Para essa mesma publicação, Anderson passou 21 meses chafurdando as poucas entranhas visíveis do regime linha dura de Saddam Hussein.

E no meio do caminho havia uma guerra. E o já experimentado narrador de conflitos como a Guerra do Afeganistão agarrou-se a ela da primeira granada até a captura em uma toca do desgrenhado ditador iraquiano.

As notícias bem particulares dessa guerra Anderson acondicionou no volume ‘A Queda de Bagdá’, que chega agora ao Brasil.

A narrativa humana e quase literária que o jornalista faz da experiência, centrada não nas questões políticas, mas no cotidiano dos iraquianos, inaugura a coleção Jornalismo de Guerra, da editora Objetiva (cujo diretor, Roberto Feith, teve boa experiência na cobertura, como jornalista de televisão, de conflitos armados nos anos 70 e 80).

A série de livros, que tem como consultores o repórter especial da Folha Sérgio Dávila e o diretor de jornalismo do iG, Leão Serva, publicará em 2005 relatos de grandes nomes da reportagem de trincheiras, como Michael Herr, Martha Gellhorn e Joel Silveira.

Lee Anderson, que já tem publicada no Brasil sua minuciosa biografia de Che Guevarra (‘Che – Uma Biografia’), vem no pelotão de frente.
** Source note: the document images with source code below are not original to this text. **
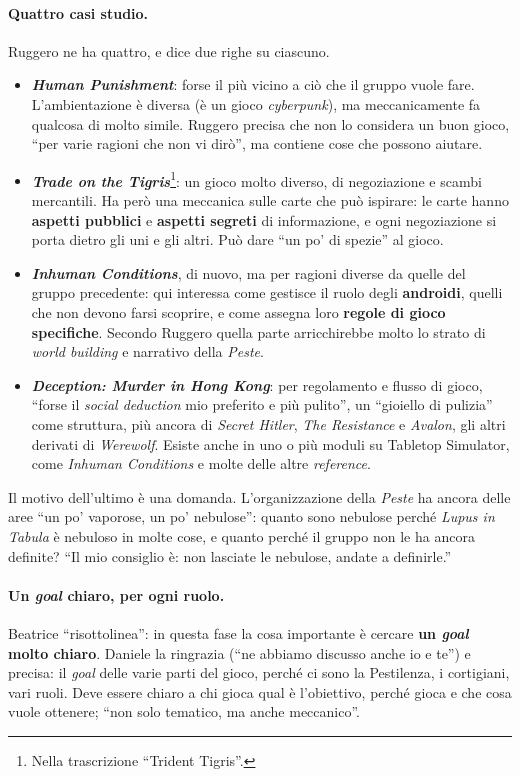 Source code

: \paragraph{Quattro casi studio.} Ruggero ne ha quattro, e dice due righe su ciascuno.
\begin{itemize}
  \item \textbf{\emph{Human Punishment}}: forse il più vicino a ciò che il gruppo vuole
        fare. L'ambientazione è diversa (è un gioco \emph{cyberpunk}), ma
        meccanicamente fa qualcosa di molto simile. Ruggero precisa che non lo considera
        un buon gioco, ``per varie ragioni che non vi dirò'', ma contiene cose che
        possono aiutare.
  \item \textbf{\emph{Trade on the Tigris}}\footnote{Nella trascrizione ``Trident
        Tigris''.}: un gioco molto diverso, di negoziazione e scambi mercantili. Ha però
        una meccanica sulle carte che può ispirare: le carte hanno \textbf{aspetti
        pubblici} e \textbf{aspetti segreti} di informazione, e ogni negoziazione si porta
        dietro gli uni e gli altri. Può dare ``un po' di spezie'' al gioco.
  \item \textbf{\emph{Inhuman Conditions}}, di nuovo, ma per ragioni diverse da quelle
        del gruppo precedente: qui interessa come gestisce il ruolo degli
        \textbf{androidi}, quelli che non devono farsi scoprire, e come assegna loro
        \textbf{regole di gioco specifiche}. Secondo Ruggero quella parte arricchirebbe
        molto lo strato di \emph{world building} e narrativo della \emph{Peste}.
  \item \textbf{\emph{Deception: Murder in Hong Kong}}: per regolamento e flusso di gioco,
        ``forse il \emph{social deduction} mio preferito e più pulito'', un ``gioiello di
        pulizia'' come struttura, più ancora di \emph{Secret Hitler}, \emph{The
        Resistance} e \emph{Avalon}, gli altri derivati di \emph{Werewolf}. Esiste anche
        in uno o più moduli su Tabletop Simulator, come \emph{Inhuman Conditions} e molte
        delle altre \emph{reference}.
\end{itemize}
Il motivo dell'ultimo è una domanda. L'organizzazione della \emph{Peste} ha ancora delle
aree ``un po' vaporose, un po' nebulose'': quanto sono nebulose perché \emph{Lupus in
Tabula} è nebuloso in molte cose, e quanto perché il gruppo non le ha ancora definite?
``Il mio consiglio è: non lasciate le nebulose, andate a definirle.''

\paragraph{Un \emph{goal} chiaro, per ogni ruolo.} Beatrice ``risottolinea'': in questa
fase la cosa importante è cercare \textbf{un \emph{goal} molto chiaro}. Daniele la
ringrazia (``ne abbiamo discusso anche io e te'') e precisa: il \emph{goal} delle varie
parti del gioco, perché ci sono la Pestilenza, i cortigiani, vari ruoli. Deve essere
chiaro a chi gioca qual è l'obiettivo, perché gioca e che cosa vuole ottenere; ``non
solo tematico, ma anche meccanico''.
Leia a seguir trechos de entrevista com o soldado Jon.

Folha – O sr. esteve em Bagdá muitas vezes depois da queda de Saddam. Quais foram, visualmente, as maiores mudanças por lá?

Jon Lee Anderson – A geografia política de Bagdá tem sido muito mudada pelos americanos. Eles interromperam estradas, instalaram barreiras, mudaram o sentido do tráfego em muitos pontos. Antes da guerra, havia muito poucos carros. Com as fronteiras abertas e a suspensão de taxas de importação, centenas de milhares de carros inundaram o país.

Antes a figura de Saddam, o único humano que podia ser representado em estátuas, estava em todas as partes. Hoje não existe uma imagem dele no país.

A cidade era limpa, havia muitos varredores e o lixo era recolhido sempre. Agora está bem suja.

Folha – De que forma o sr. acha que os últimos desenvolvimentos tecnológicos mudaram o modo de cobrir uma guerra?

Anderson – De repente tudo ficou mais instantâneo e mais competitivo também. A transmissão quase instantânea de notícias e o impacto político que isso gera no mundo todo fizeram com que a importância da mídia nesses conflitos crescesse até um nível que não se imaginava. Com isso, a imprensa passou inclusive a ser alvo -seqüestrada, assassinada.

Folha – Evelyn Waugh contou no romance ‘Furo’ (1938) a história de repórteres que faziam coberturas ‘falsas’ de guerra. Hoje existem Jayson Blairs de trincheiras?

Anderson – As guerras e suas coberturas ficaram ultimamente tão grandiosas que a ‘fabricação’ de notícias ficou mais difícil. Mas ainda existem, e sempre existirão, jornalistas que manipulam ou falsificam totalmente notícias. Além, claro, de alguns repórteres que sentam no lobby do hotel e conseguem suas matérias ouvindo fofocas alheias.

Folha – O sr. usa muito a ironia e relata vários ‘causos’ engraçados do cotidiano de Bagdá. Como se divertir no meio de uma guerra?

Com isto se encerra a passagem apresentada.